What to produce: Beginning with the first line, retype exactly the records below up to and including the line with "S.M. Kim and T.J. Kang."; pictures do not belong in the copy.

──────────────────────────────

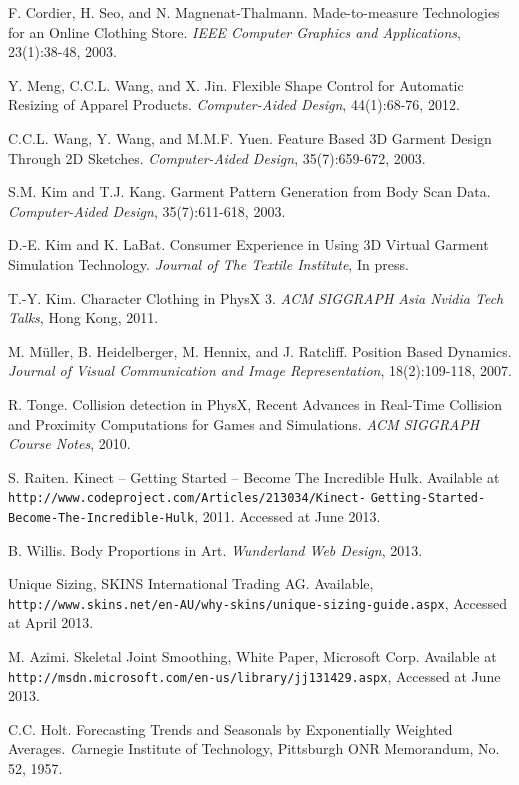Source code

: \documentclass[number,preprint,review,12pt]{elsarticle}
\begin{document}
\begin{thebibliography}{}
F. Cordier, H. Seo, and N. Magnenat-Thalmann.
Made-to-measure Technologies for an Online Clothing Store. 
\textit{IEEE Computer Graphics and Applications}, 23(1):38-48, 2003. 

Y. Meng, C.C.L. Wang, and X. Jin.
Flexible Shape Control for Automatic Resizing of Apparel Products.
\textit{Computer-Aided Design}, 44(1):68-76, 2012. 
    
C.C.L. Wang, Y. Wang, and M.M.F. Yuen.
Feature Based 3D Garment Design Through 2D Sketches.
\textit{Computer-Aided Design}, 35(7):659-672, 2003. 

S.M. Kim and T.J. Kang.
Garment Pattern Generation from Body Scan Data.
\textit{Computer-Aided Design}, 35(7):611-618, 2003. 

D.-E. Kim  and K. LaBat. Consumer Experience in Using 3D Virtual Garment Simulation Technology. 
\textit{Journal of The Textile Institute}, In press.

T.-Y. Kim. Character Clothing in PhysX 3. \textit{ACM SIGGRAPH Asia Nvidia Tech Talks}, Hong Kong, 2011.

M. M\"{u}ller, B. Heidelberger, M. Hennix, and J. Ratcliff. Position Based Dynamics. \textit{Journal of Visual Communication and Image Representation}, 18(2):109-118, 2007.

R. Tonge. Collision detection in PhysX, Recent Advances in Real-Time Collision and Proximity Computations for
Games and Simulations. \textit{ACM SIGGRAPH Course Notes}, 2010.

S. Raiten. Kinect -- Getting Started -- Become The Incredible Hulk. Available at \verb+http://www.codeproject.com/Articles/213034/Kinect-+ \verb+Getting-Started-Become-The-Incredible-Hulk+, 2011. Accessed at June 2013.

B. Willis. Body Proportions in Art. \textit{Wunderland Web Design}, 2013.

Unique Sizing, SKINS International Trading AG. Available, \verb+http://www.skins.net/en-AU/why-skins/unique-sizing-guide.aspx+, Accessed at April 2013.

M. Azimi. Skeletal Joint Smoothing, White Paper, Microsoft Corp. Available at \verb+http://msdn.microsoft.com/en-us/library/jj131429.aspx+, Accessed at June 2013.

C.C. Holt. Forecasting Trends and Seasonals by Exponentially Weighted Averages. {\textit Carnegie Institute of Technology, Pittsburgh ONR Memorandum}, No. 52, 1957.


\end{thebibliography}
\end{document}
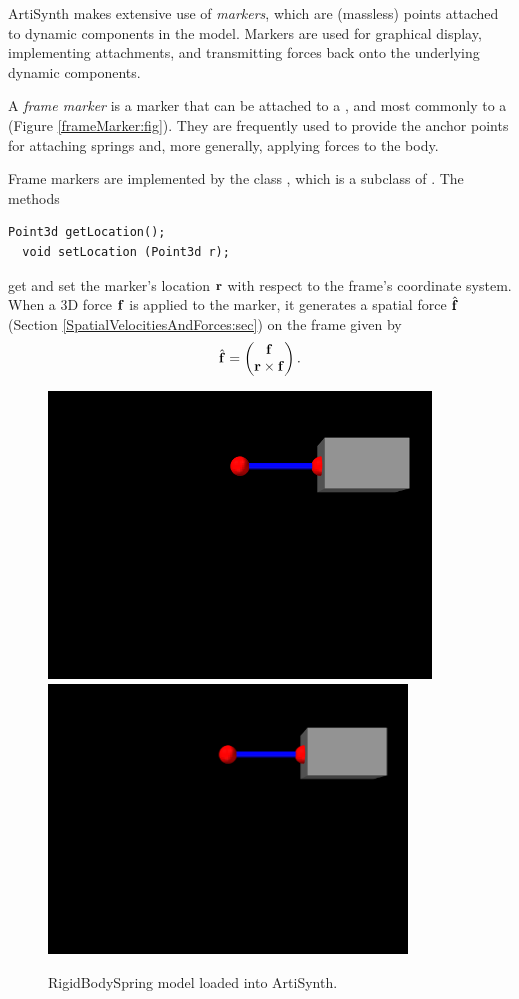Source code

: ArtiSynth makes extensive use of {\it markers}, which are (massless)
points attached to dynamic components in the model. Markers are used
for graphical display, implementing attachments, and transmitting
forces back onto the underlying dynamic components.

A {\it frame marker} is a marker that can be attached to a
, and most commonly to a
 (Figure
\ref{frameMarker:fig}). They are frequently used to provide the
anchor points for attaching springs and, more generally, applying
forces to the body.

Frame markers are implemented by the class
, which
is a subclass of
.
The methods
%
\begin{lstlisting}[]
  Point3d getLocation();
  void setLocation (Point3d r);
\end{lstlisting}
%
get and set the marker's location ${\bf r}$ with respect to the frame's
coordinate system. When a 3D force ${\bf f}$ is applied to the marker, it
generates a spatial force $\hat{{\bf f}}$ (Section
\ref{SpatialVelocitiesAndForces:sec}) on the frame given by
%
\begin{equation}
\hat{{\bf f}} = \left(\begin{matrix} {\bf f} \\ {\bf r} \times {\bf f} \end{matrix}\right).
\end{equation}
%

\begin{figure}[ht]
\begin{center}
\iflatexml
 \includegraphics[]{images/RigidBodySpring}
\else
 \includegraphics[width=3.75in]{images/RigidBodySpring}
\fi
\end{center}
\caption{RigidBodySpring model loaded into ArtiSynth.}
\label{RigidBodySpring:fig}
\end{figure}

──────────────────────────────

Output for this exercise:
Source code

: \documentclass[number,preprint,review,12pt]{elsarticle}
\begin{document}
\begin{thebibliography}{}
F. Cordier, H. Seo, and N. Magnenat-Thalmann.
Made-to-measure Technologies for an Online Clothing Store. 
\textit{IEEE Computer Graphics and Applications}, 23(1):38-48, 2003. 

Y. Meng, C.C.L. Wang, and X. Jin.
Flexible Shape Control for Automatic Resizing of Apparel Products.
\textit{Computer-Aided Design}, 44(1):68-76, 2012. 
    
C.C.L. Wang, Y. Wang, and M.M.F. Yuen.
Feature Based 3D Garment Design Through 2D Sketches.
\textit{Computer-Aided Design}, 35(7):659-672, 2003. 

S.M. Kim and T.J. Kang.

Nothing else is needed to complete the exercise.